• **Task brief**: Please copy each line from the entries that contains the string "Brak".

• **Supplied information**:

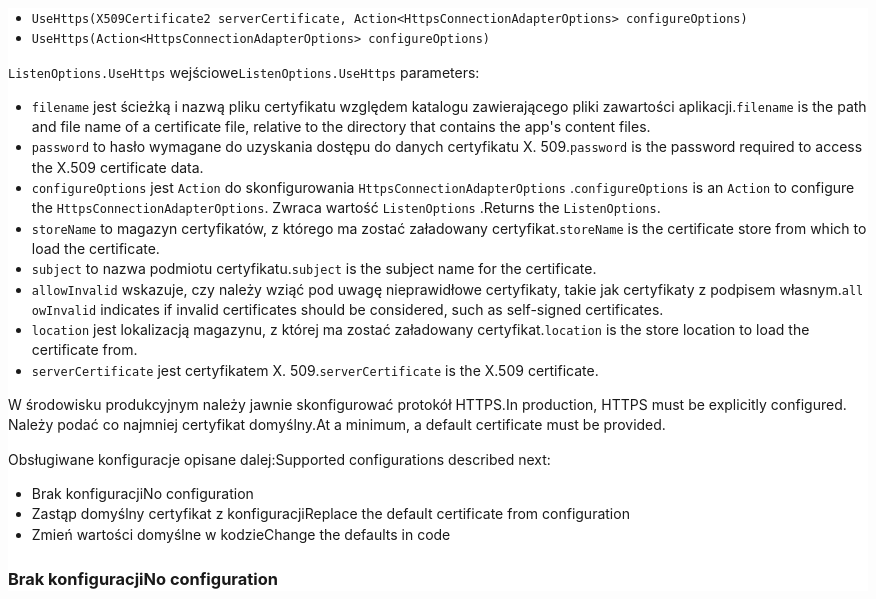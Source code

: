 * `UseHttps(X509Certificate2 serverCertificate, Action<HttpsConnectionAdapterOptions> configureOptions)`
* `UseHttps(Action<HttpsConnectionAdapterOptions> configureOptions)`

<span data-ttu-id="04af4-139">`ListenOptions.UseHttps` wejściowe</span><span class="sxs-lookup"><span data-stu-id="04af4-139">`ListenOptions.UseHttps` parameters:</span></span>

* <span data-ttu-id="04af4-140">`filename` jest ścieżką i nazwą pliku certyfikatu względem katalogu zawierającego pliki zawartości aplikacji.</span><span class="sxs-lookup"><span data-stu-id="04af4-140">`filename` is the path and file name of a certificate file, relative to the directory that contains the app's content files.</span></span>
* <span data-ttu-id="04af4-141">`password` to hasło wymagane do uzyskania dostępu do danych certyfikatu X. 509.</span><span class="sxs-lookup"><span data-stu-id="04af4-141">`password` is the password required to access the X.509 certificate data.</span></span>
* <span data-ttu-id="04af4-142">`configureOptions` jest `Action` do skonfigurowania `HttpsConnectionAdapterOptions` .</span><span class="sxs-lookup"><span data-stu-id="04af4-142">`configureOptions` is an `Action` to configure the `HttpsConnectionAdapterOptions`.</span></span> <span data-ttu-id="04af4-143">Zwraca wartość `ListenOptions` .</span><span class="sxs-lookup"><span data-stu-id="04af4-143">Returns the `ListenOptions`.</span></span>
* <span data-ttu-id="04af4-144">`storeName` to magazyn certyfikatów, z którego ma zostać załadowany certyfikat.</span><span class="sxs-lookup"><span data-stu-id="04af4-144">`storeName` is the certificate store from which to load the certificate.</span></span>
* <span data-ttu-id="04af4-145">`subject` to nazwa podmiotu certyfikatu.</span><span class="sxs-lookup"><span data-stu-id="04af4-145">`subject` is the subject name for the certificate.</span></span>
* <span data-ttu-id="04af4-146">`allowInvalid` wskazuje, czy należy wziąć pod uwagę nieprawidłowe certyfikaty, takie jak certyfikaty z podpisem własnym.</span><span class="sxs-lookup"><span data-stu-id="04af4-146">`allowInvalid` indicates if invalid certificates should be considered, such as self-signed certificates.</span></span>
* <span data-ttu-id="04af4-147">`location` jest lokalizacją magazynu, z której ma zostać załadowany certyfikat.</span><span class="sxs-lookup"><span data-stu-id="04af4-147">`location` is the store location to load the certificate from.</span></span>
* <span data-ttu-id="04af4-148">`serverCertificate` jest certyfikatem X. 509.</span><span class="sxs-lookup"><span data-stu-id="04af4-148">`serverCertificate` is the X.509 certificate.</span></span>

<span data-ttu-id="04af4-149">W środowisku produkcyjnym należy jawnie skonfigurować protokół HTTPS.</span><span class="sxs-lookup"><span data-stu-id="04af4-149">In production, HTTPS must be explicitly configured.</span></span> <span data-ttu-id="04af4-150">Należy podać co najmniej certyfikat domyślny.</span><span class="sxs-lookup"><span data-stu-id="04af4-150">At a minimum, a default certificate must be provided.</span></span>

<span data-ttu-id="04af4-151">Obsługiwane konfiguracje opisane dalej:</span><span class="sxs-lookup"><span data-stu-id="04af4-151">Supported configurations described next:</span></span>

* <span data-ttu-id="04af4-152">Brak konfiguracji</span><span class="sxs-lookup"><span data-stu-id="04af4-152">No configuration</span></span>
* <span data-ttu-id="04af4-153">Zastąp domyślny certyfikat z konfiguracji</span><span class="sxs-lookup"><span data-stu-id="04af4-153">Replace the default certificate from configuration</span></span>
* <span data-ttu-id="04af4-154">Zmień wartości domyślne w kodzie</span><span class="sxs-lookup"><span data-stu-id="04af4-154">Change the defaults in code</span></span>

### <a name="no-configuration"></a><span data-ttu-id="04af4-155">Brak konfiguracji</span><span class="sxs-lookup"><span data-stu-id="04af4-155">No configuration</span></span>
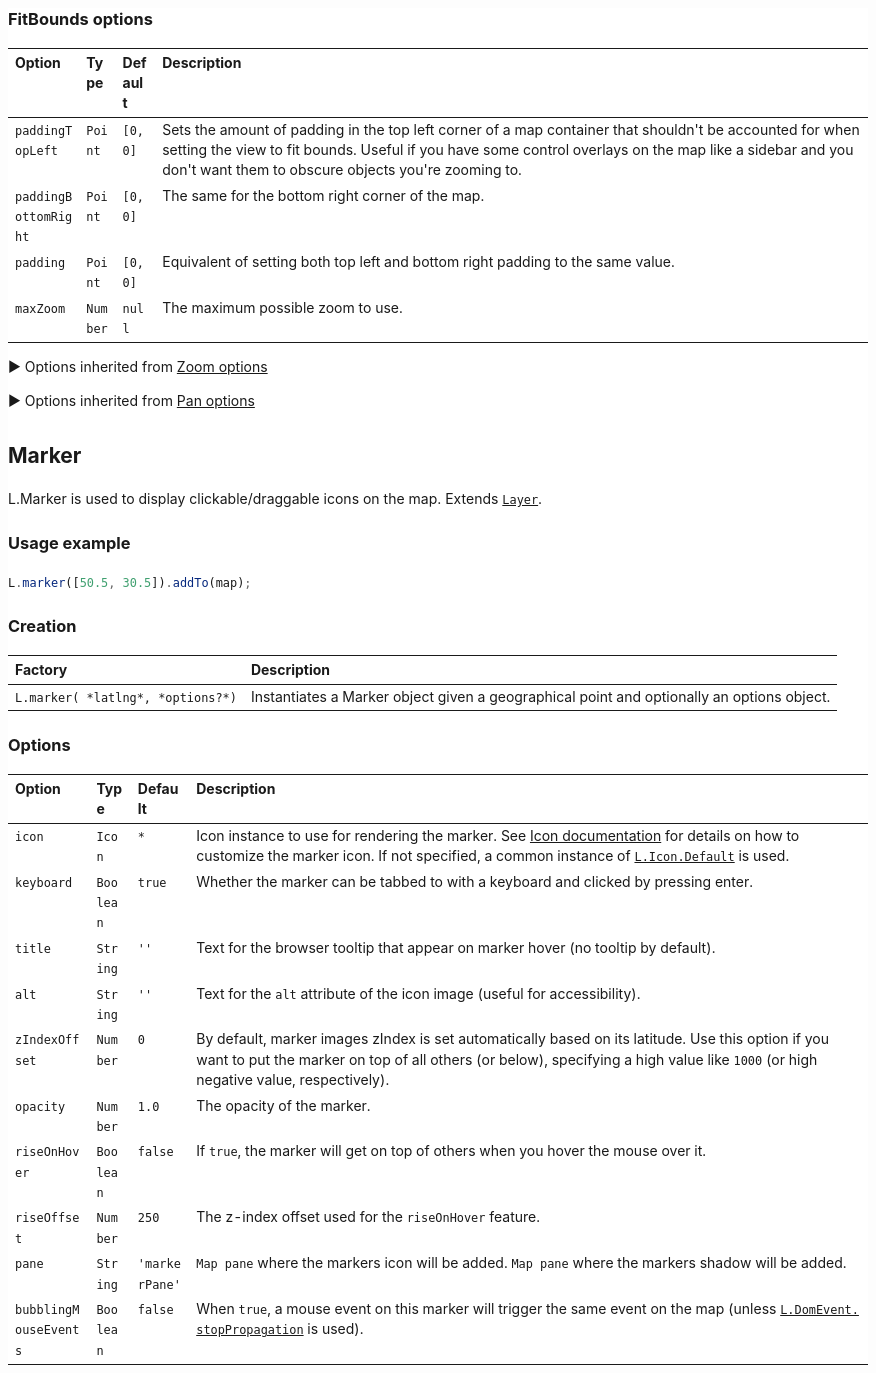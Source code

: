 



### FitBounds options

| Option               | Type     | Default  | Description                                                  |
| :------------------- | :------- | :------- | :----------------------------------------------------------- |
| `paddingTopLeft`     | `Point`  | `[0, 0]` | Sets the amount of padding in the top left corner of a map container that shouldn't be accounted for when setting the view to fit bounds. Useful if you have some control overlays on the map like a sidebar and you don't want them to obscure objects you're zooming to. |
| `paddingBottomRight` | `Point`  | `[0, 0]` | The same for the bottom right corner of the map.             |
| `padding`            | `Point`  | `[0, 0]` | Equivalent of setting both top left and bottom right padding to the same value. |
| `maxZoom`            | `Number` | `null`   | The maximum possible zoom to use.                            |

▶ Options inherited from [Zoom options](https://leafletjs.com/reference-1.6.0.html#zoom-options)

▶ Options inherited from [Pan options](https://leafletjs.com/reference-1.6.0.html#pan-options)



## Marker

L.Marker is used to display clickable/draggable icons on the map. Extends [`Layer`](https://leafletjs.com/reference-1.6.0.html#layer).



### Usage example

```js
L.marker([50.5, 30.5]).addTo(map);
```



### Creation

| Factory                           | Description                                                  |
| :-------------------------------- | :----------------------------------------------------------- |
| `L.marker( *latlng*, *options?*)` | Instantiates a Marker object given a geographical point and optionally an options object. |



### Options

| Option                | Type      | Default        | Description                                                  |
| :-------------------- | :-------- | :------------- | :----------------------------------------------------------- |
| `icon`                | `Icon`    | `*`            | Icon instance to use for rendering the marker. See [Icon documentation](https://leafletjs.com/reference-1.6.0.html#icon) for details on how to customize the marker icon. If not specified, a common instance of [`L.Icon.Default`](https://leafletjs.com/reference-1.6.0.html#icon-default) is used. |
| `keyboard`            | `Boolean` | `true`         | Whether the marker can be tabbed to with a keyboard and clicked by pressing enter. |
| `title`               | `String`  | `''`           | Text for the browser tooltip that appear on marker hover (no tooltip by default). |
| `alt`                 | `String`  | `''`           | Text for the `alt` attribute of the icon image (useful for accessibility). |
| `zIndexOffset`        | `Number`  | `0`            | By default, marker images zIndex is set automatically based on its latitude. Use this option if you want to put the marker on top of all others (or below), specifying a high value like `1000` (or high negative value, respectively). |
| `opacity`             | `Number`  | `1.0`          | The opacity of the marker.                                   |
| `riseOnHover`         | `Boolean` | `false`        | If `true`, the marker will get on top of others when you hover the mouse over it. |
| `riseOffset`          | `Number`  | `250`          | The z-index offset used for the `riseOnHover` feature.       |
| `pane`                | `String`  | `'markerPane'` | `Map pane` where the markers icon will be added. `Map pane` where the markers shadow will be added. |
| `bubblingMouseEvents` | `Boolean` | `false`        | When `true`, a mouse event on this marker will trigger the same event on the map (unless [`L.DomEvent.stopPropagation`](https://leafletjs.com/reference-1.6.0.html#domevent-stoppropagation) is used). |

==

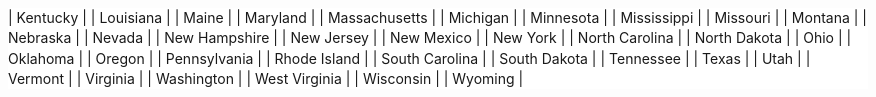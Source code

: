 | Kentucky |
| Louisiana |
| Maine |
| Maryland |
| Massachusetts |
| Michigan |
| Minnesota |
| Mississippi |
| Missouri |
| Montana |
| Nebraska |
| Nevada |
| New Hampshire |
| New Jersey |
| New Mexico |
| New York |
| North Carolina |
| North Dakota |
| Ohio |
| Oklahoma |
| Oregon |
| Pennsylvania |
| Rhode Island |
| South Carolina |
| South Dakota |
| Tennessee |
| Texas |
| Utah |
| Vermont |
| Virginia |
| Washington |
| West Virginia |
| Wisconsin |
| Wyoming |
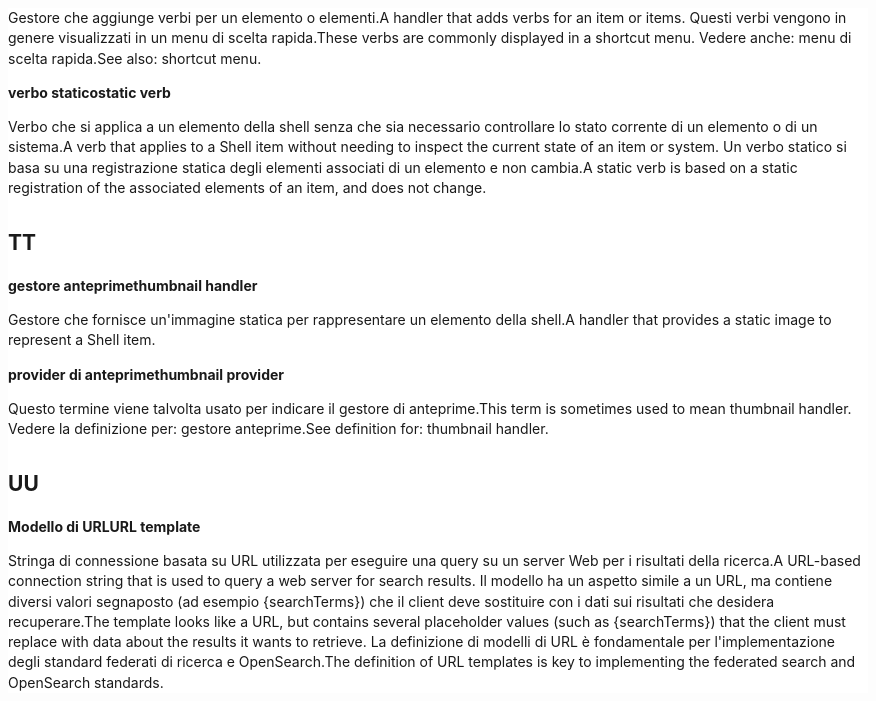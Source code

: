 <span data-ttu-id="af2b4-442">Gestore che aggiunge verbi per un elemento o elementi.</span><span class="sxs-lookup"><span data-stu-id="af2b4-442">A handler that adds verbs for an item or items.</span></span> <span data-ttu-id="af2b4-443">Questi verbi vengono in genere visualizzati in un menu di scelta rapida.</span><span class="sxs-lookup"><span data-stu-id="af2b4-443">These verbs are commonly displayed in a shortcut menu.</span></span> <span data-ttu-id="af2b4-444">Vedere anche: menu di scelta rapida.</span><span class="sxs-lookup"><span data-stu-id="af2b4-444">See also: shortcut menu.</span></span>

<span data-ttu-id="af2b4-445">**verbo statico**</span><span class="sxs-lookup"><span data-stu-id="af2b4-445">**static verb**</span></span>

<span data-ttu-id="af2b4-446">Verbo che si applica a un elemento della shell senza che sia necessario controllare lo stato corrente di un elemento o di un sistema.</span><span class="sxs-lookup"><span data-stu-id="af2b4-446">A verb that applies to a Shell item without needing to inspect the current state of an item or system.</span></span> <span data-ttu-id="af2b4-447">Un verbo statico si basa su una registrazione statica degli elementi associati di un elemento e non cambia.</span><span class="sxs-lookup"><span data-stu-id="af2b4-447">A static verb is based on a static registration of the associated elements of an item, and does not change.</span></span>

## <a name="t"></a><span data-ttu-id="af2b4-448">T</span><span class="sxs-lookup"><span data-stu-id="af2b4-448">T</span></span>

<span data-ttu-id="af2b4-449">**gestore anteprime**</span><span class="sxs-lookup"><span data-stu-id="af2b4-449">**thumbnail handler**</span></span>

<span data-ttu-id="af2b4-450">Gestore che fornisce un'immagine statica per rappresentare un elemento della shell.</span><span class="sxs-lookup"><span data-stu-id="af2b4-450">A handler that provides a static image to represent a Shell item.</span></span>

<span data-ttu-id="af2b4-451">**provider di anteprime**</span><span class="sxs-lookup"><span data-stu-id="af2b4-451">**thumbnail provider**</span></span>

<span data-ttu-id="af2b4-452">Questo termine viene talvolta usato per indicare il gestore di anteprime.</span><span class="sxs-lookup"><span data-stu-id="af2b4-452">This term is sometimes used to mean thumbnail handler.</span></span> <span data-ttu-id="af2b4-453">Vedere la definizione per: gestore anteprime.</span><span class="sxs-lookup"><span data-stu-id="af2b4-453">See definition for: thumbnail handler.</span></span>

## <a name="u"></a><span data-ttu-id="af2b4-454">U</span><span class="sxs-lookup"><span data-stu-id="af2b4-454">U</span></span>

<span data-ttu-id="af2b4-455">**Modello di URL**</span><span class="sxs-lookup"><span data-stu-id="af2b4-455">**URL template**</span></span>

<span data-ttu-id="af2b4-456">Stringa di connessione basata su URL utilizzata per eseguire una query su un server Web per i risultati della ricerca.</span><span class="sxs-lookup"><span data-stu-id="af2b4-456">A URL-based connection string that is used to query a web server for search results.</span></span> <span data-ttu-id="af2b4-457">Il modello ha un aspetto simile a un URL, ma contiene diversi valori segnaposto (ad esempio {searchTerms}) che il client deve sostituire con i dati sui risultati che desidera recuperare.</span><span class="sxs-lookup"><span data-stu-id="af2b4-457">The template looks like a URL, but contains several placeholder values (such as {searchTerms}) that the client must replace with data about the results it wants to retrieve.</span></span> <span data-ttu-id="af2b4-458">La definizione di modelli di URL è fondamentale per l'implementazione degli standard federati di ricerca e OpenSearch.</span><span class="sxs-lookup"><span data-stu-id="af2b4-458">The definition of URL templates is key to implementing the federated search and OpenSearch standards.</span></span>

• **Exercise output**:
* <span data-ttu-id="04af4-152">Brak konfiguracji</span><span class="sxs-lookup"><span data-stu-id="04af4-152">No configuration</span></span>
### <a name="no-configuration"></a><span data-ttu-id="04af4-155">Brak konfiguracji</span><span class="sxs-lookup"><span data-stu-id="04af4-155">No configuration</span></span>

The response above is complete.